— Prompt —
Please copy each line below that contains the word "rotation".

Rendered images with source text:
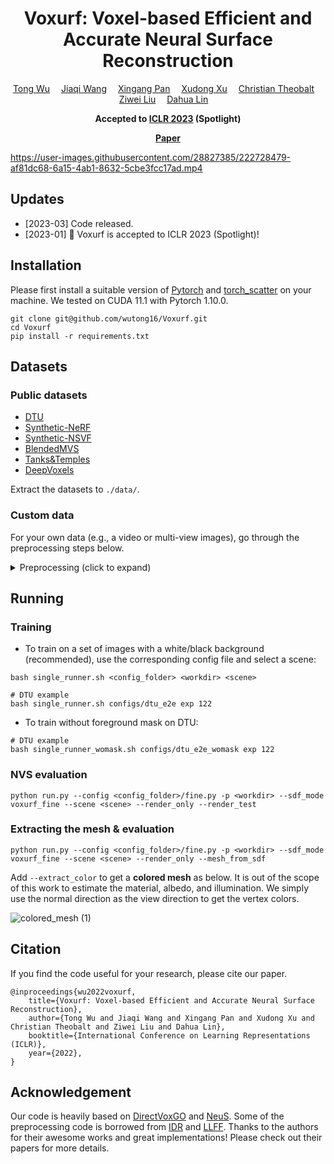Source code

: 
<div align="center">

<h1>Voxurf: Voxel-based Efficient and Accurate Neural Surface Reconstruction</h1>

<div>
    <a href='https://wutong16.github.io/' target='_blank'>Tong Wu</a>&emsp;
    <a href='https://myownskyw7.github.io/' target='_blank'>Jiaqi Wang</a>&emsp;
    <a href='https://xingangpan.github.io/' target='_blank'>Xingang Pan</a>&emsp;
    <a href='https://sheldontsui.github.io/' target='_blank'>Xudong Xu</a>&emsp;
    <a href='https://people.mpi-inf.mpg.de/~theobalt/' target='_blank'>Christian Theobalt</a>&emsp;
    <a href='https://liuziwei7.github.io/' target='_blank'>Ziwei Liu</a>&emsp;
    <a href='https://scholar.google.com/citations?user=GMzzRRUAAAAJ&hl=zh-CN' target='_blank'>Dahua Lin</a>&emsp;
</div>

<strong>Accepted to <a href='https://iclr.cc/' target='_blank'>ICLR 2023</a> (Spotlight)</strong>

<strong><a href='https://arxiv.org/abs/2208.12697' target='_blank'>Paper</a></strong>
</div>


https://user-images.githubusercontent.com/28827385/222728479-af81dc68-6a15-4ab1-8632-5cbe3fcc17ad.mp4

## Updates
- [2023-03] Code released.
- [2023-01] :partying_face: Voxurf is accepted to ICLR 2023 (Spotlight)!

## Installation
Please first install a suitable version of [Pytorch](https://pytorch.org/) and [torch_scatter](https://github.com/rusty1s/pytorch_scatter) on your machine. We tested on CUDA 11.1 with Pytorch 1.10.0.
```
git clone git@github.com/wutong16/Voxurf.git
cd Voxurf
pip install -r requirements.txt
```

## Datasets
### Public datasets
- [DTU](https://drive.google.com/file/d/1rAsmdno4v6X-HNDcwWaiJJXcpM4-aC3M/view?usp=share_link)
- [Synthetic-NeRF](https://drive.google.com/drive/folders/128yBriW1IG_3NJ5Rp7APSTZsJqdJdfc1) 
- [Synthetic-NSVF](https://dl.fbaipublicfiles.com/nsvf/dataset/Synthetic_NSVF.zip) 
- [BlendedMVS](https://dl.fbaipublicfiles.com/nsvf/dataset/BlendedMVS.zip)
- [Tanks&Temples](https://dl.fbaipublicfiles.com/nsvf/dataset/TanksAndTemple.zip)
- [DeepVoxels](https://drive.google.com/open?id=1ScsRlnzy9Bd_n-xw83SP-0t548v63mPH)

Extract the datasets to `./data/`.

### Custom data
For your own data (e.g., a video or multi-view images), go through the preprocessing steps below.
<details>
  <summary> Preprocessing (click to expand) </summary>

  - Extract video frames (if needed), remove the background, and save the masks (install [rembg](https://github.com/danielgatis/rembg) first).
```
mkdir data/<your-data-dir>
cd tools/preprocess
bash run_process_video.sh ../../data/<your-data-dir> <your-video-dir>
```

  - Estimate camera poses using COLMAP, and normalize them following [IDR](https://github.com/lioryariv/idr/blob/main/DATA_CONVENTION.md).
```
bash run_convert_camera.sh ../../data/<your-data-dir>
```

 - Finally, use `configs/custom_e2e` and run with `--scene <your-data-dir>`.
</details>


## Running
### Training
- To train on a set of images with a white/black background (recommended), use the corresponding config file and select a scene:
```
bash single_runner.sh <config_folder> <workdir> <scene>

# DTU example
bash single_runner.sh configs/dtu_e2e exp 122
```

- To train without foreground mask on DTU:
```
# DTU example
bash single_runner_womask.sh configs/dtu_e2e_womask exp 122
```

### NVS evaluation
```
python run.py --config <config_folder>/fine.py -p <workdir> --sdf_mode voxurf_fine --scene <scene> --render_only --render_test
```

### Extracting the mesh & evaluation
```
python run.py --config <config_folder>/fine.py -p <workdir> --sdf_mode voxurf_fine --scene <scene> --render_only --mesh_from_sdf
```
Add `--extract_color` to get a **colored mesh** as below. It is out of the scope of this work to estimate the material, albedo, and illumination. We simply use the normal direction as the view direction to get the vertex colors.

![colored_mesh (1)](https://user-images.githubusercontent.com/28827385/222783393-63216e57-489c-46fb-9c24-4c8b6eed83bf.png)

## Citation
If you find the code useful for your research, please cite our paper.
```
@inproceedings{wu2022voxurf,
    title={Voxurf: Voxel-based Efficient and Accurate Neural Surface Reconstruction},
    author={Tong Wu and Jiaqi Wang and Xingang Pan and Xudong Xu and Christian Theobalt and Ziwei Liu and Dahua Lin},
    booktitle={International Conference on Learning Representations (ICLR)},
    year={2022},
}
```

## Acknowledgement 
Our code is heavily based on [DirectVoxGO](https://github.com/sunset1995/DirectVoxGO) and [NeuS](https://github.com/Totoro97/NeuS). Some of the preprocessing code is borrowed from [IDR](https://github.com/lioryariv/idr/blob/main/DATA_CONVENTION.md) and [LLFF](https://github.com/Fyusion/LLFF).
Thanks to the authors for their awesome works and great implementations! Please check out their papers for more details.

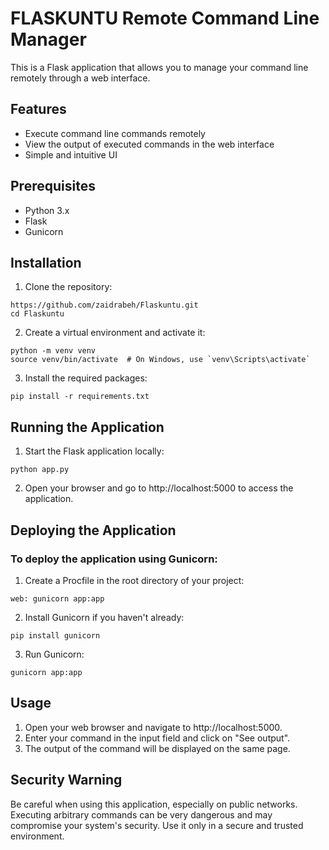 # FLASKUNTU Remote Command Line Manager

This is a Flask application that allows you to manage your command line remotely through a web interface. 

## Features

- Execute command line commands remotely
- View the output of executed commands in the web interface
- Simple and intuitive UI

## Prerequisites

- Python 3.x
- Flask
- Gunicorn

## Installation

1. Clone the repository:
```
https://github.com/zaidrabeh/Flaskuntu.git
cd Flaskuntu
```

2. Create a virtual environment and activate it:
```
python -m venv venv
source venv/bin/activate  # On Windows, use `venv\Scripts\activate`
```
3. Install the required packages:
```
pip install -r requirements.txt
```
## Running the Application

1. Start the Flask application locally:
```
python app.py
```
2. Open your browser and go to http://localhost:5000 to access the application.

## Deploying the Application

### To deploy the application using Gunicorn:

1. Create a Procfile in the root directory of your project:
```
web: gunicorn app:app
```
2. Install Gunicorn if you haven't already:
```
pip install gunicorn
```
3. Run Gunicorn:
```
gunicorn app:app
```
## Usage

1. Open your web browser and navigate to http://localhost:5000.
2. Enter your command in the input field and click on "See output".
3. The output of the command will be displayed on the same page.

## Security Warning

Be careful when using this application, especially on public networks. Executing arbitrary commands can be very dangerous and may compromise your system's security. Use it only in a secure and trusted environment.

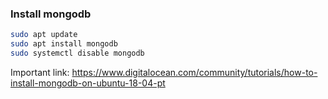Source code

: ### Install mongodb

```sh
sudo apt update
sudo apt install mongodb
sudo systemctl disable mongodb
```

Important link: https://www.digitalocean.com/community/tutorials/how-to-install-mongodb-on-ubuntu-18-04-pt
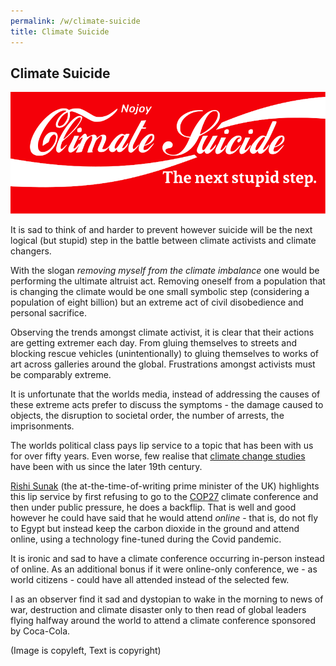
 ```yaml
---
permalink: /w/climate-suicide
title: Climate Suicide
---
```


## Climate Suicide

<img src="/f/i/climate-suicide.svg"/>

It is sad to think of and harder to prevent however suicide will be the next logical (but stupid) step in the battle between climate activists and climate changers.

With the slogan *removing myself from the climate imbalance* one would be performing the ultimate altruist act. Removing oneself from a population that is changing the climate would be one small symbolic step (considering a population of eight billion) but an extreme act of civil disobedience and personal sacrifice.

Observing the trends amongst climate activist, it is clear that their actions are getting extremer each day. From gluing themselves to streets and blocking rescue vehicles (unintentionally) to gluing themselves to works of art across galleries around the global. Frustrations amongst activists must be comparably extreme. 

It is unfortunate that the worlds media, instead of addressing the causes of these extreme acts prefer to discuss the symptoms - the damage caused to objects, the disruption to societal order, the number of arrests, the imprisonments.

The worlds political class pays lip service to a topic that has been with us for over fifty years. Even worse, few realise that [climate change studies](https://en.wikipedia.org/wiki/History_of_climate_change_science) have been with us since the later 19th century.

[Rishi Sunak](https://en.wikipedia.org/wiki/Rishi_Sunak) (the at-the-time-of-writing prime minister of the UK) highlights this lip service by first refusing to go to the [COP27](https://en.wikipedia.org/wiki/2022_United_Nations_Climate_Change_Conference) climate conference and then under public pressure, he does a backflip. That is well and good however he could have said that he would attend *online* - that is, do not fly to Egypt but instead keep the carbon dioxide in the ground and attend online, using a technology fine-tuned during the Covid pandemic.

It is ironic and sad to have a climate conference occurring in-person instead of online. As an additional bonus if it were  online-only conference, we - as world citizens - could have all attended instead of the selected few.

I as an observer find it sad and dystopian to wake in the morning to news of war, destruction and climate disaster only to then read of global leaders flying halfway around the world to attend a climate conference sponsored by Coca-Cola.

(Image is copyleft, Text is copyright)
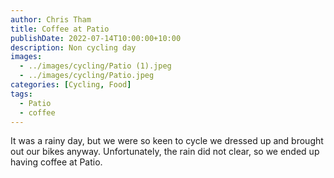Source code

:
 ```yaml
---
author: Chris Tham
title: Coffee at Patio
publishDate: 2022-07-14T10:00:00+10:00
description: Non cycling day
images:
  - ../images/cycling/Patio (1).jpeg
  - ../images/cycling/Patio.jpeg
categories: [Cycling, Food]
tags:
  - Patio
  - coffee
---
```


It was a rainy day, but we were so keen to cycle we dressed up and brought
out our bikes anyway. Unfortunately, the rain did not clear, so we ended
up having coffee at Patio.
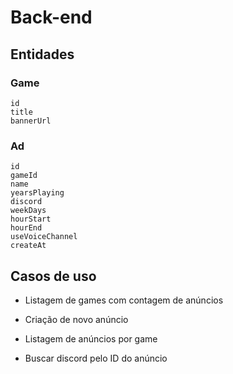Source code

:# Back-end

## Entidades

### Game
```
id
title
bannerUrl
```
### Ad
```
id
gameId
name
yearsPlaying
discord
weekDays
hourStart
hourEnd
useVoiceChannel
createAt
```

## Casos de uso
- Listagem de games com contagem de anúncios

- Criação de novo anúncio

- Listagem de anúncios por game

- Buscar discord pelo ID do anúncio

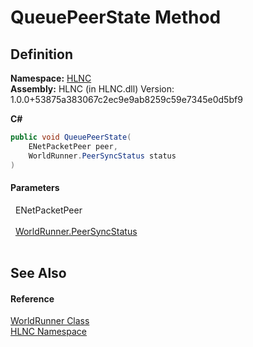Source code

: # QueuePeerState Method




## Definition
**Namespace:** <a href="N_HLNC">HLNC</a>  
**Assembly:** HLNC (in HLNC.dll) Version: 1.0.0+53875a383067c2ec9e9ab8259c59e7345e0d5bf9

**C#**
``` C#
public void QueuePeerState(
	ENetPacketPeer peer,
	WorldRunner.PeerSyncStatus status
)
```



#### Parameters
<dl><dt>  ENetPacketPeer</dt><dd> </dd><dt>  <a href="T_HLNC_WorldRunner_PeerSyncStatus">WorldRunner.PeerSyncStatus</a></dt><dd> </dd></dl>

## See Also


#### Reference
<a href="T_HLNC_WorldRunner">WorldRunner Class</a>  
<a href="N_HLNC">HLNC Namespace</a>  
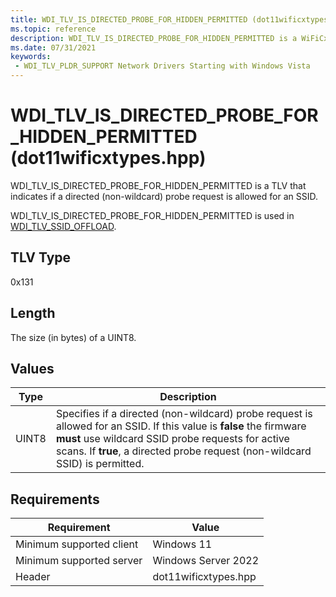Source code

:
 ```yaml
---
title: WDI_TLV_IS_DIRECTED_PROBE_FOR_HIDDEN_PERMITTED (dot11wificxtypes.hpp)
ms.topic: reference
description: WDI_TLV_IS_DIRECTED_PROBE_FOR_HIDDEN_PERMITTED is a WiFiCx TLV that indicates if a directed (non-wildcard) probe request is allowed for an SSID.
ms.date: 07/31/2021
keywords:
 - WDI_TLV_PLDR_SUPPORT Network Drivers Starting with Windows Vista
---
```


# WDI_TLV_IS_DIRECTED_PROBE_FOR_HIDDEN_PERMITTED (dot11wificxtypes.hpp)


WDI_TLV_IS_DIRECTED_PROBE_FOR_HIDDEN_PERMITTED is a TLV that indicates if a directed (non-wildcard) probe request is allowed for an SSID.  

WDI_TLV_IS_DIRECTED_PROBE_FOR_HIDDEN_PERMITTED is used in [WDI_TLV_SSID_OFFLOAD](wdi-tlv-ssid-offload.md).


## TLV Type


0x131

## Length


The size (in bytes) of a UINT8.

## Values


| Type  | Description                                                                                                                                                                                                                       |
|-------|-----------------------------------------------------------------------------------------------------------------------------------------------------------------------------------------------------------------------------------|
| UINT8 | Specifies if a directed (non-wildcard) probe request is allowed for an SSID. If this value is **false** the firmware **must** use wildcard SSID probe requests for active scans. If **true**, a directed probe request (non-wildcard SSID) is permitted.|

 

## Requirements

|Requirement|Value|
|--- |--- |
|Minimum supported client|Windows 11|
|Minimum supported server|Windows Server 2022|
|Header|dot11wificxtypes.hpp|



 


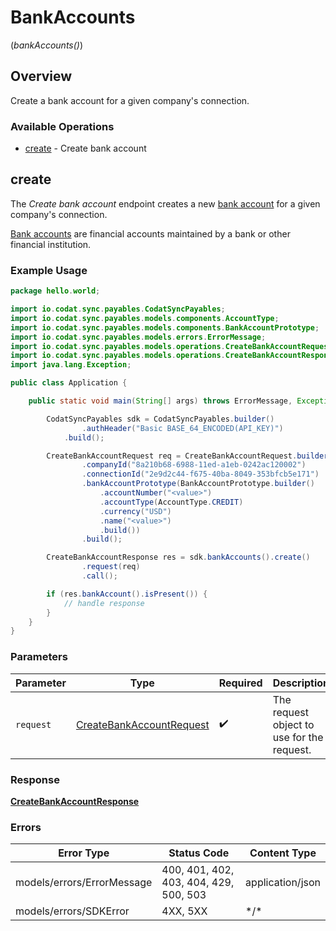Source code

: # BankAccounts
(*bankAccounts()*)

## Overview

Create a bank account for a given company's connection.

### Available Operations

* [create](#create) - Create bank account

## create

The *Create bank account* endpoint creates a new [bank account](https://docs.codat.io/sync-for-payables-api#/schemas/BankAccount) for a given company's connection.

[Bank accounts](https://docs.codat.io/sync-for-payables-api#/schemas/BankAccount) are financial accounts maintained by a bank or other financial institution.

### Example Usage

```java
package hello.world;

import io.codat.sync.payables.CodatSyncPayables;
import io.codat.sync.payables.models.components.AccountType;
import io.codat.sync.payables.models.components.BankAccountPrototype;
import io.codat.sync.payables.models.errors.ErrorMessage;
import io.codat.sync.payables.models.operations.CreateBankAccountRequest;
import io.codat.sync.payables.models.operations.CreateBankAccountResponse;
import java.lang.Exception;

public class Application {

    public static void main(String[] args) throws ErrorMessage, Exception {

        CodatSyncPayables sdk = CodatSyncPayables.builder()
                .authHeader("Basic BASE_64_ENCODED(API_KEY)")
            .build();

        CreateBankAccountRequest req = CreateBankAccountRequest.builder()
                .companyId("8a210b68-6988-11ed-a1eb-0242ac120002")
                .connectionId("2e9d2c44-f675-40ba-8049-353bfcb5e171")
                .bankAccountPrototype(BankAccountPrototype.builder()
                    .accountNumber("<value>")
                    .accountType(AccountType.CREDIT)
                    .currency("USD")
                    .name("<value>")
                    .build())
                .build();

        CreateBankAccountResponse res = sdk.bankAccounts().create()
                .request(req)
                .call();

        if (res.bankAccount().isPresent()) {
            // handle response
        }
    }
}
```

### Parameters

| Parameter                                                                       | Type                                                                            | Required                                                                        | Description                                                                     |
| ------------------------------------------------------------------------------- | ------------------------------------------------------------------------------- | ------------------------------------------------------------------------------- | ------------------------------------------------------------------------------- |
| `request`                                                                       | [CreateBankAccountRequest](../../models/operations/CreateBankAccountRequest.md) | :heavy_check_mark:                                                              | The request object to use for the request.                                      |

### Response

**[CreateBankAccountResponse](../../models/operations/CreateBankAccountResponse.md)**

### Errors

| Error Type                             | Status Code                            | Content Type                           |
| -------------------------------------- | -------------------------------------- | -------------------------------------- |
| models/errors/ErrorMessage             | 400, 401, 402, 403, 404, 429, 500, 503 | application/json                       |
| models/errors/SDKError                 | 4XX, 5XX                               | \*/\*                                  |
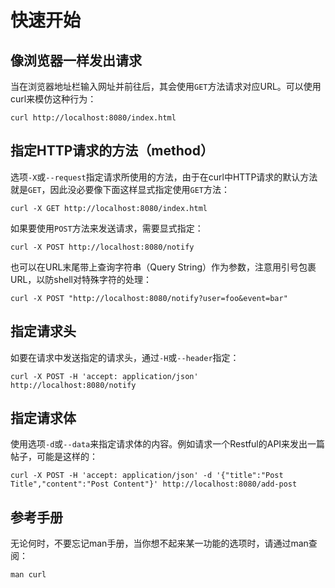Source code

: # 快速开始

## 像浏览器一样发出请求

当在浏览器地址栏输入网址并前往后，其会使用`GET`方法请求对应URL。可以使用curl来模仿这种行为：

```shell
curl http://localhost:8080/index.html
```

## 指定HTTP请求的方法（method）

选项`-X`或`--request`指定请求所使用的方法，由于在curl中HTTP请求的默认方法就是`GET`，因此没必要像下面这样显式指定使用`GET`方法：

```shell
curl -X GET http://localhost:8080/index.html
```

如果要使用`POST`方法来发送请求，需要显式指定：

```shell
curl -X POST http://localhost:8080/notify
```

也可以在URL末尾带上查询字符串（Query String）作为参数，注意用引号包裹URL，以防shell对特殊字符的处理：

```shell
curl -X POST "http://localhost:8080/notify?user=foo&event=bar"
```

## 指定请求头

如要在请求中发送指定的请求头，通过`-H`或`--header`指定：

```shell
curl -X POST -H 'accept: application/json' http://localhost:8080/notify
```

## 指定请求体

使用选项`-d`或`--data`来指定请求体的内容。例如请求一个Restful的API来发出一篇帖子，可能是这样的：

```shell
curl -X POST -H 'accept: application/json' -d '{"title":"Post Title","content":"Post Content"}' http://localhost:8080/add-post
```

## 参考手册

无论何时，不要忘记man手册，当你想不起来某一功能的选项时，请通过man查阅：

```shell
man curl
```
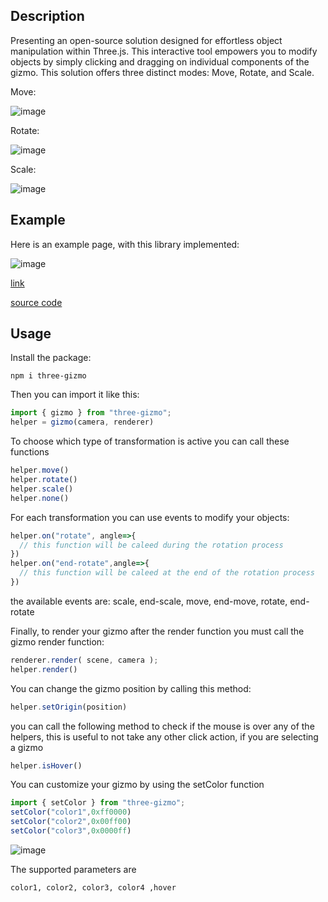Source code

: 
## Description

Presenting an open-source solution designed for effortless object manipulation within Three.js. This interactive tool empowers you to modify objects by simply clicking and dragging on individual components of the gizmo. This solution offers three distinct modes: Move, Rotate, and Scale. 


Move:

![image](https://github.com/Thiago099/three-guizmo/assets/66787043/ecd496f9-c9fa-42c5-9be4-230253295f30)

Rotate:

![image](https://github.com/Thiago099/three-guizmo/assets/66787043/76fbe30b-441b-4509-a145-d048388f1ce2)

Scale:

![image](https://github.com/Thiago099/three-guizmo/assets/66787043/80ec3dc7-3fe9-4529-b4b1-ad597b88193a)

## Example

Here is an example page, with this library implemented:

![image](https://github.com/Thiago099/three-guizmo/assets/66787043/88c5d079-0944-4423-853c-5c21d8d803cc)

[link](https://thiago099.github.io/three-gizmo-example/)

[source code](https://github.com/Thiago099/three-gizmo-example)

## Usage
Install the package:
```
npm i three-gizmo
```
Then you can import it like this:
```js
import { gizmo } from "three-gizmo";
helper = gizmo(camera, renderer)
```
To choose which type of transformation is active you can call these functions
```js
helper.move()
helper.rotate()
helper.scale()
helper.none()
```
For each transformation you can use events to modify your objects:
```js
helper.on("rotate", angle=>{
  // this function will be caleed during the rotation process
})
helper.on("end-rotate",angle=>{
  // this function will be caleed at the end of the rotation process
})
```

the available events are: scale, end-scale, move, end-move, rotate, end-rotate

Finally, to render your gizmo after the render function you must call the gizmo render function:

```js
renderer.render( scene, camera );
helper.render()
```

You can change the gizmo position by calling this method:

```js
helper.setOrigin(position)
```
you can call the following method to check if the mouse is over any of the helpers, this is useful to not take any other click action, if you are selecting a gizmo

```js
helper.isHover()
```

You can customize your gizmo by using the setColor function

```js
import { setColor } from "three-gizmo";
setColor("color1",0xff0000)
setColor("color2",0x00ff00)
setColor("color3",0x0000ff)
```
![image](https://github.com/Thiago099/three-guizmo/assets/66787043/2a1c097a-4a46-4b8e-983d-6f859b413bd3)

The supported parameters are
```
color1, color2, color3, color4 ,hover
```
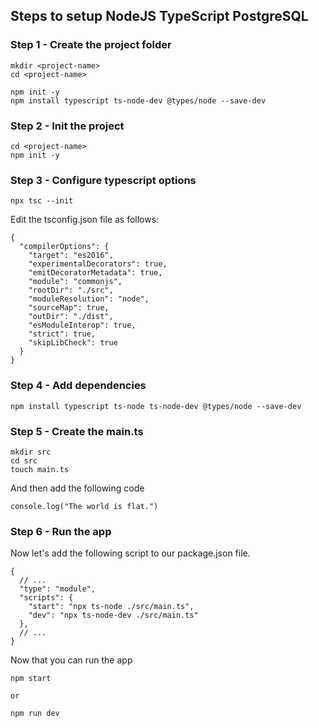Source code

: ## Steps to setup NodeJS TypeScript PostgreSQL

### Step 1 - Create the project folder

```
mkdir <project-name>
cd <project-name>

npm init -y
npm install typescript ts-node-dev @types/node --save-dev
```

### Step 2 - Init the project

```
cd <project-name>
npm init -y
```

### Step 3 - Configure typescript options

```
npx tsc --init
```

Edit the tsconfig.json file as follows:

```
{
  "compilerOptions": {
    "target": "es2016",                       
    "experimentalDecorators": true, 
    "emitDecoratorMetadata": true, 
    "module": "commonjs", 
    "rootDir": "./src", 
    "moduleResolution": "node",
    "sourceMap": true, 
    "outDir": "./dist", 
    "esModuleInterop": true, 
    "strict": true, 
    "skipLibCheck": true 
  }
}
```

### Step 4 - Add dependencies

```
npm install typescript ts-node ts-node-dev @types/node --save-dev
```

### Step 5 - Create the main.ts

```
mkdir src
cd src
touch main.ts
```

And then add the following code

```
console.log("The world is flat.")
```

### Step 6 - Run the app

Now let's add the following script to our package.json file.

```
{
  // ...
  "type": "module",
  "scripts": {
    "start": "npx ts-node ./src/main.ts",
    "dev": "npx ts-node-dev ./src/main.ts"
  },
  // ...
}
```

Now that you can run the app

```
npm start

or

npm run dev
```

— Answer to this problem —
  // this function will be caleed during the rotation process
  // this function will be caleed at the end of the rotation process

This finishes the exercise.